- **Prompt**
Please find every line in the entries below that contains the string "void", and copy it.

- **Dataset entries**

__________________________________________________

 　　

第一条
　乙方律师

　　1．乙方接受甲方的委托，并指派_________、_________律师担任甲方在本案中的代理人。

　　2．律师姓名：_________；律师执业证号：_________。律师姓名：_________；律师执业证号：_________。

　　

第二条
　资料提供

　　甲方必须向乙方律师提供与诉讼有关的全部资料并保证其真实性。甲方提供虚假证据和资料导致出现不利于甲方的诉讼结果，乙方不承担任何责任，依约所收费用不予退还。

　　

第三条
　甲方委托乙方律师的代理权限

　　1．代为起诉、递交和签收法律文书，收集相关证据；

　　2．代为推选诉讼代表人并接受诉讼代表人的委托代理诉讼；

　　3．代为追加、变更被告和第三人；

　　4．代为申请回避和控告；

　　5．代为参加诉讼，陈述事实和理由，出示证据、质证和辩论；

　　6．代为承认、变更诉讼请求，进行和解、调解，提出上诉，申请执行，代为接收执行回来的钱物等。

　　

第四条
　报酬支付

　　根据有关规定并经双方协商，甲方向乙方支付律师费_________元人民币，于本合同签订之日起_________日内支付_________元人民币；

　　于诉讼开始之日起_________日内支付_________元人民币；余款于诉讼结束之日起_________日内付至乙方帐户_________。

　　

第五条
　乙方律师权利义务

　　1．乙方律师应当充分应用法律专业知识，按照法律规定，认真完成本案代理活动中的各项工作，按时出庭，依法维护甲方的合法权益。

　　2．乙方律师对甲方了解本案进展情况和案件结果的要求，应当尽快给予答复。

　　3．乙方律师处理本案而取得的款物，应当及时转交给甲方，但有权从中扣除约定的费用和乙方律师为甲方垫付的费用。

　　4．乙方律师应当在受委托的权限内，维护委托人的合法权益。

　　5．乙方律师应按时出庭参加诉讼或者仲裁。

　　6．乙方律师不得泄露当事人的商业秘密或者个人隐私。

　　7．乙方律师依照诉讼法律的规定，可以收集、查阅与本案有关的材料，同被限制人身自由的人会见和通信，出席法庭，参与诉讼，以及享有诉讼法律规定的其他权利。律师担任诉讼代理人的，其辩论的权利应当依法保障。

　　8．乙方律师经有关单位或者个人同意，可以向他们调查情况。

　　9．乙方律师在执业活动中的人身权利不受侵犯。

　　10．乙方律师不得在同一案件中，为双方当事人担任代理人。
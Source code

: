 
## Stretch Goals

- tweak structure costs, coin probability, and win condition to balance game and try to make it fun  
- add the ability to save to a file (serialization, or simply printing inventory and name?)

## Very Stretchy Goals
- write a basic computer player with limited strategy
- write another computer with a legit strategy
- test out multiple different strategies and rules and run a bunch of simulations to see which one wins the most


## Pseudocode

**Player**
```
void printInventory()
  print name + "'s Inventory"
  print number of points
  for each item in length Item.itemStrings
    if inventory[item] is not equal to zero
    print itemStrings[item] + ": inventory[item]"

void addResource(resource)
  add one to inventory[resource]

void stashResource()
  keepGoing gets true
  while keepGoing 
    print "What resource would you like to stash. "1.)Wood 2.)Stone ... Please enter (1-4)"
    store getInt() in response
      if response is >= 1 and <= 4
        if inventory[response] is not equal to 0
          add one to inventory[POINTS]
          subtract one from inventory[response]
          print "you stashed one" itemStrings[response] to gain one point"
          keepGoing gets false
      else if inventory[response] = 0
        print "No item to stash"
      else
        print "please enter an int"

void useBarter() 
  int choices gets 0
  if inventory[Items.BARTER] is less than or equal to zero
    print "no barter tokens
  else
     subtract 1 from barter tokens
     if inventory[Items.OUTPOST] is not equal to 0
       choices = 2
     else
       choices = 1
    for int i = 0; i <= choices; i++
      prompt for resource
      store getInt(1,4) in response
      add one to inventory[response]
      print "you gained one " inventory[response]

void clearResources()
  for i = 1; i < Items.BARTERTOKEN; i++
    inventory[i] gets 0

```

__________________________________________________

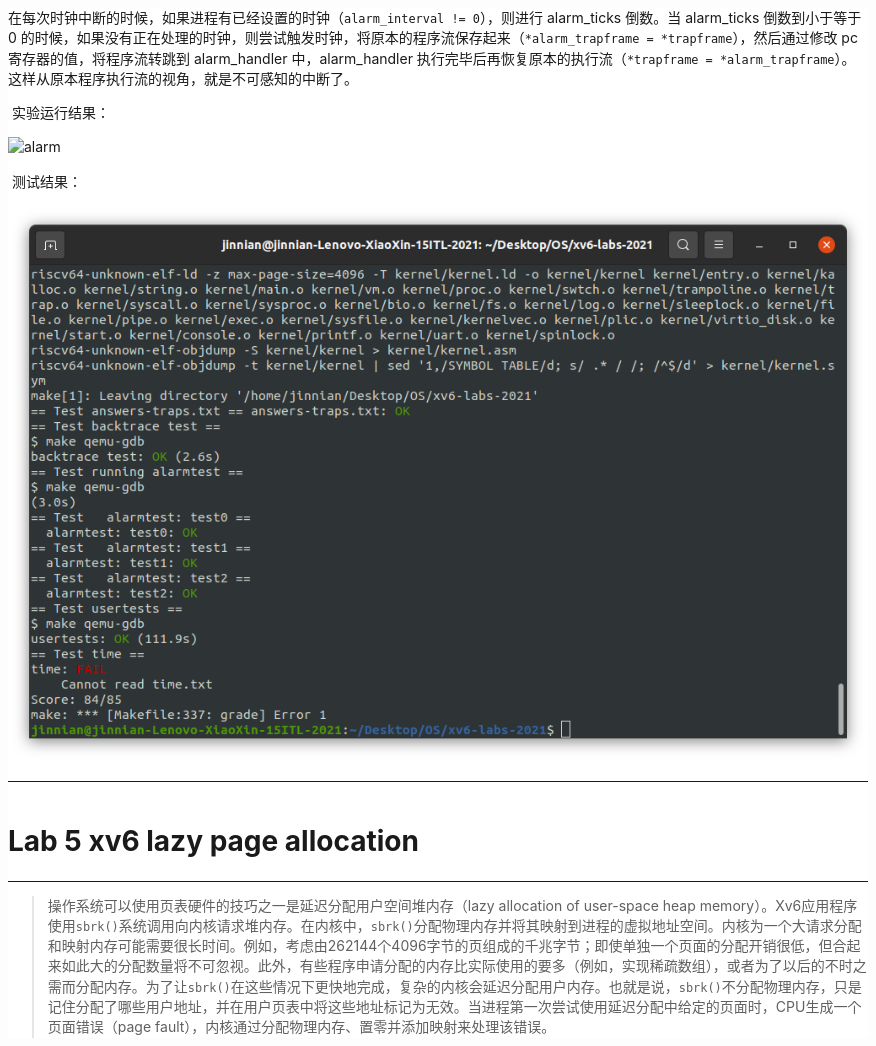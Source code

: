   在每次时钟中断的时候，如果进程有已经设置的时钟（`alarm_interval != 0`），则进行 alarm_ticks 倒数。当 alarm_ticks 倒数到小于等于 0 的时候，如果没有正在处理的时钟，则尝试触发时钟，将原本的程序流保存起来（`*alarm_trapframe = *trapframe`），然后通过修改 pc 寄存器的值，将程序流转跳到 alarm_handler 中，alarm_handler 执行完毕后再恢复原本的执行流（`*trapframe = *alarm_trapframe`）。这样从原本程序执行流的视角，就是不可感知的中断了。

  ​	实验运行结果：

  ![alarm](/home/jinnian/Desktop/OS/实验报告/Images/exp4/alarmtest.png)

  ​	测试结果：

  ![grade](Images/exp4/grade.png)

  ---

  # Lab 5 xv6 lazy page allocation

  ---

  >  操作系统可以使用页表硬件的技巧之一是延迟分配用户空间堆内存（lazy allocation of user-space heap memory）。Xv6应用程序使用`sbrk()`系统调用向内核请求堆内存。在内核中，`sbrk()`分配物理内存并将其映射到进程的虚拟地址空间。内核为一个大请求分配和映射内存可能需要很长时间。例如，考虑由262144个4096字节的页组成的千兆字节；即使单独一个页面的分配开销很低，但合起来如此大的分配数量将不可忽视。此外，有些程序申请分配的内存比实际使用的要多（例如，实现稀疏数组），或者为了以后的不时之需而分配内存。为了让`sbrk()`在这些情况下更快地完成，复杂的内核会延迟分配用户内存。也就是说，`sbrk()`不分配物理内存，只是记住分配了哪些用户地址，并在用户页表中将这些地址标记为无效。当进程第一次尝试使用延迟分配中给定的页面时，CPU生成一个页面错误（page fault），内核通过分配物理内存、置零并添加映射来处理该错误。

__________________________________________________

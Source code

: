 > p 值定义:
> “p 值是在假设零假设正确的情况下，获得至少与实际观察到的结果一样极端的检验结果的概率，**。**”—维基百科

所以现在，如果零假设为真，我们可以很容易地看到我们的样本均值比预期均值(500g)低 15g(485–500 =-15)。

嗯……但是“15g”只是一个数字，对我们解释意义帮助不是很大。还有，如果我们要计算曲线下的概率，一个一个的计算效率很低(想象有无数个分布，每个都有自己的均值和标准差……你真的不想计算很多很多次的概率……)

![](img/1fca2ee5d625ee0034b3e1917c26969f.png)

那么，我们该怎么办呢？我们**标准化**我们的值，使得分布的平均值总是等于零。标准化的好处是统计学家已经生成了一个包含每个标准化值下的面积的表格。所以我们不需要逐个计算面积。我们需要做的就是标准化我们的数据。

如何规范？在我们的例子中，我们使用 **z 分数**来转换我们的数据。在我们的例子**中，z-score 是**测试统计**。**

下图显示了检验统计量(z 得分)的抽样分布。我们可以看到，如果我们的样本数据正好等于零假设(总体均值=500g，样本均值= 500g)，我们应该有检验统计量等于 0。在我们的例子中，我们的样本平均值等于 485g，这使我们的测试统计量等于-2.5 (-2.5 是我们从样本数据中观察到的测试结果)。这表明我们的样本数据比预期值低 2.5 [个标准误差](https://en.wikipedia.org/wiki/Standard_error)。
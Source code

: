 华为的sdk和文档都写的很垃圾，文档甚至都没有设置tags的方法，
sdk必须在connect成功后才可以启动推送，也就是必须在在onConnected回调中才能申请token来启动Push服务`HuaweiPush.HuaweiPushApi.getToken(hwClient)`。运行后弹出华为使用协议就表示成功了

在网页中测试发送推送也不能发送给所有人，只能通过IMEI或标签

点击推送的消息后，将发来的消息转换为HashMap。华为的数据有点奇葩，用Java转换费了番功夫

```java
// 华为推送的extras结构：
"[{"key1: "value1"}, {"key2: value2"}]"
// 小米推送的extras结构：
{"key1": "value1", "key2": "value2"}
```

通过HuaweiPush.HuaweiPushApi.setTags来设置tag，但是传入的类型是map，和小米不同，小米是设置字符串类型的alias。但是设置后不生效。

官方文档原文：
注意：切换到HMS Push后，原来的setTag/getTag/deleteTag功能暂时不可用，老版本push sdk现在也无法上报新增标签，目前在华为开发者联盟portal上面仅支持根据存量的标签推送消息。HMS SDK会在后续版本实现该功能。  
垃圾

__________________________________________________

- **Answer area**
void printInventory()
void addResource(resource)
void stashResource()
void useBarter() 
void clearResources()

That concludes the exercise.